(Plain-text document sources)
──────────────────────────────
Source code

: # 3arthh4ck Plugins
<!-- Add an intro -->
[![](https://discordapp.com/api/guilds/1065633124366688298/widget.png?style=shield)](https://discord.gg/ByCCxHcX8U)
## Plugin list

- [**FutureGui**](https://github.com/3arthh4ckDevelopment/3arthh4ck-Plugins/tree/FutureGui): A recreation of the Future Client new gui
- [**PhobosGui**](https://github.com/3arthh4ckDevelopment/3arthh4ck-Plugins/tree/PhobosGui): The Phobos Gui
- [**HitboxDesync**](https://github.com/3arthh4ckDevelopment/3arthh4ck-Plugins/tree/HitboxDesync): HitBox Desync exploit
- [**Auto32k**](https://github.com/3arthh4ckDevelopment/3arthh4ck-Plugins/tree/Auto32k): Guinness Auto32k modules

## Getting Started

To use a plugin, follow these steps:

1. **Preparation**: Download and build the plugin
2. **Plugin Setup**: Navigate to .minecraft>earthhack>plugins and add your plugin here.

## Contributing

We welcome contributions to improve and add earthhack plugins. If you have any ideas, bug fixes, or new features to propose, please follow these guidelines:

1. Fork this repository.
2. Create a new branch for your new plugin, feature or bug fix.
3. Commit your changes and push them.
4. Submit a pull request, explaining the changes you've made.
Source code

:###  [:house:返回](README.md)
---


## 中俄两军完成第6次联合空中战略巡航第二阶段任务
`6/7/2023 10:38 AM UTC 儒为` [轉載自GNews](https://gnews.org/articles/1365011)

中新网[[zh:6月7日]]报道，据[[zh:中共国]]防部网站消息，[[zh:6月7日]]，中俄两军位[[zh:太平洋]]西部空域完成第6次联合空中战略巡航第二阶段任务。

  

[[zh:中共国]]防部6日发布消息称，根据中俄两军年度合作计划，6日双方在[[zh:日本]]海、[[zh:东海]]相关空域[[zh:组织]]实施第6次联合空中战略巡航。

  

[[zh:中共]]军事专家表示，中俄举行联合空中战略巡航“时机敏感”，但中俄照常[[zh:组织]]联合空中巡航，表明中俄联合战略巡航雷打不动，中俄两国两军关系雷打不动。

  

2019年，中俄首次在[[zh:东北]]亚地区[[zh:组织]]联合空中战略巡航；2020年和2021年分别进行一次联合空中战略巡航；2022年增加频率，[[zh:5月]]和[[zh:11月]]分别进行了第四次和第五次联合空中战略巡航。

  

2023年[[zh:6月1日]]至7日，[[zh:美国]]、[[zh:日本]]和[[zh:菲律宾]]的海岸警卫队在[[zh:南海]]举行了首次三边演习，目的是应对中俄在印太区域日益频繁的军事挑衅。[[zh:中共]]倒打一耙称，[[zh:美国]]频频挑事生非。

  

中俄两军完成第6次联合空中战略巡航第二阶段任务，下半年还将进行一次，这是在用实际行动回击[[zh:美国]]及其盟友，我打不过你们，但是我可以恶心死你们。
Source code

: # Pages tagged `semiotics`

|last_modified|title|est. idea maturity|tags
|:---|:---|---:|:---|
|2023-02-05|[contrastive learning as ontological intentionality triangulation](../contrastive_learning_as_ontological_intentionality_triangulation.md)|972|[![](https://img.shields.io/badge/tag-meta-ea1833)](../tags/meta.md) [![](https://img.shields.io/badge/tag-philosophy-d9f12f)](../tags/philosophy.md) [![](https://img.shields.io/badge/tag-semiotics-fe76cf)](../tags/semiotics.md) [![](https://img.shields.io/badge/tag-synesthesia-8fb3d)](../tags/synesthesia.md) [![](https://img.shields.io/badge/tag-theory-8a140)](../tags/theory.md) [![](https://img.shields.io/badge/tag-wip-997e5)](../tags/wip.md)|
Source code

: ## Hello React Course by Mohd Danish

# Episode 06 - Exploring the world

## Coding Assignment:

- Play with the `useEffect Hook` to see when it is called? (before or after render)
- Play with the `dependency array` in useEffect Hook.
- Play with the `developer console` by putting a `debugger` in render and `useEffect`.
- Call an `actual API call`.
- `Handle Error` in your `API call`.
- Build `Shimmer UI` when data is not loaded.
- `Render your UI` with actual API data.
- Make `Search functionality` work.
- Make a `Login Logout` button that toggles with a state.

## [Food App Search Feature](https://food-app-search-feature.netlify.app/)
──────────────────────────────
#### [Directions for this task]
Having read the records above, reproduce each one exactly.

#### [Response]
Source code

: # 3arthh4ck Plugins
<!-- Add an intro -->
[![](https://discordapp.com/api/guilds/1065633124366688298/widget.png?style=shield)](https://discord.gg/ByCCxHcX8U)
## Plugin list

- [**FutureGui**](https://github.com/3arthh4ckDevelopment/3arthh4ck-Plugins/tree/FutureGui): A recreation of the Future Client new gui
- [**PhobosGui**](https://github.com/3arthh4ckDevelopment/3arthh4ck-Plugins/tree/PhobosGui): The Phobos Gui
- [**HitboxDesync**](https://github.com/3arthh4ckDevelopment/3arthh4ck-Plugins/tree/HitboxDesync): HitBox Desync exploit
- [**Auto32k**](https://github.com/3arthh4ckDevelopment/3arthh4ck-Plugins/tree/Auto32k): Guinness Auto32k modules

## Getting Started

To use a plugin, follow these steps:

1. **Preparation**: Download and build the plugin
2. **Plugin Setup**: Navigate to .minecraft>earthhack>plugins and add your plugin here.

## Contributing

We welcome contributions to improve and add earthhack plugins. If you have any ideas, bug fixes, or new features to propose, please follow these guidelines:

1. Fork this repository.
2. Create a new branch for your new plugin, feature or bug fix.
3. Commit your changes and push them.
4. Submit a pull request, explaining the changes you've made.
Source code

:###  [:house:返回](README.md)
---


## 中俄两军完成第6次联合空中战略巡航第二阶段任务
`6/7/2023 10:38 AM UTC 儒为` [轉載自GNews](https://gnews.org/articles/1365011)

中新网[[zh:6月7日]]报道，据[[zh:中共国]]防部网站消息，[[zh:6月7日]]，中俄两军位[[zh:太平洋]]西部空域完成第6次联合空中战略巡航第二阶段任务。

  

[[zh:中共国]]防部6日发布消息称，根据中俄两军年度合作计划，6日双方在[[zh:日本]]海、[[zh:东海]]相关空域[[zh:组织]]实施第6次联合空中战略巡航。

  

[[zh:中共]]军事专家表示，中俄举行联合空中战略巡航“时机敏感”，但中俄照常[[zh:组织]]联合空中巡航，表明中俄联合战略巡航雷打不动，中俄两国两军关系雷打不动。

  

2019年，中俄首次在[[zh:东北]]亚地区[[zh:组织]]联合空中战略巡航；2020年和2021年分别进行一次联合空中战略巡航；2022年增加频率，[[zh:5月]]和[[zh:11月]]分别进行了第四次和第五次联合空中战略巡航。

  

2023年[[zh:6月1日]]至7日，[[zh:美国]]、[[zh:日本]]和[[zh:菲律宾]]的海岸警卫队在[[zh:南海]]举行了首次三边演习，目的是应对中俄在印太区域日益频繁的军事挑衅。[[zh:中共]]倒打一耙称，[[zh:美国]]频频挑事生非。

  

中俄两军完成第6次联合空中战略巡航第二阶段任务，下半年还将进行一次，这是在用实际行动回击[[zh:美国]]及其盟友，我打不过你们，但是我可以恶心死你们。
Source code

: # Pages tagged `semiotics`

|last_modified|title|est. idea maturity|tags
|:---|:---|---:|:---|
|2023-02-05|[contrastive learning as ontological intentionality triangulation](../contrastive_learning_as_ontological_intentionality_triangulation.md)|972|[![](https://img.shields.io/badge/tag-meta-ea1833)](../tags/meta.md) [![](https://img.shields.io/badge/tag-philosophy-d9f12f)](../tags/philosophy.md) [![](https://img.shields.io/badge/tag-semiotics-fe76cf)](../tags/semiotics.md) [![](https://img.shields.io/badge/tag-synesthesia-8fb3d)](../tags/synesthesia.md) [![](https://img.shields.io/badge/tag-theory-8a140)](../tags/theory.md) [![](https://img.shields.io/badge/tag-wip-997e5)](../tags/wip.md)|
Source code

: ## Hello React Course by Mohd Danish

# Episode 06 - Exploring the world

## Coding Assignment:

- Play with the `useEffect Hook` to see when it is called? (before or after render)
- Play with the `dependency array` in useEffect Hook.
- Play with the `developer console` by putting a `debugger` in render and `useEffect`.
- Call an `actual API call`.
- `Handle Error` in your `API call`.
- Build `Shimmer UI` when data is not loaded.
- `Render your UI` with actual API data.
- Make `Search functionality` work.
- Make a `Login Logout` button that toggles with a state.

## [Food App Search Feature](https://food-app-search-feature.netlify.app/)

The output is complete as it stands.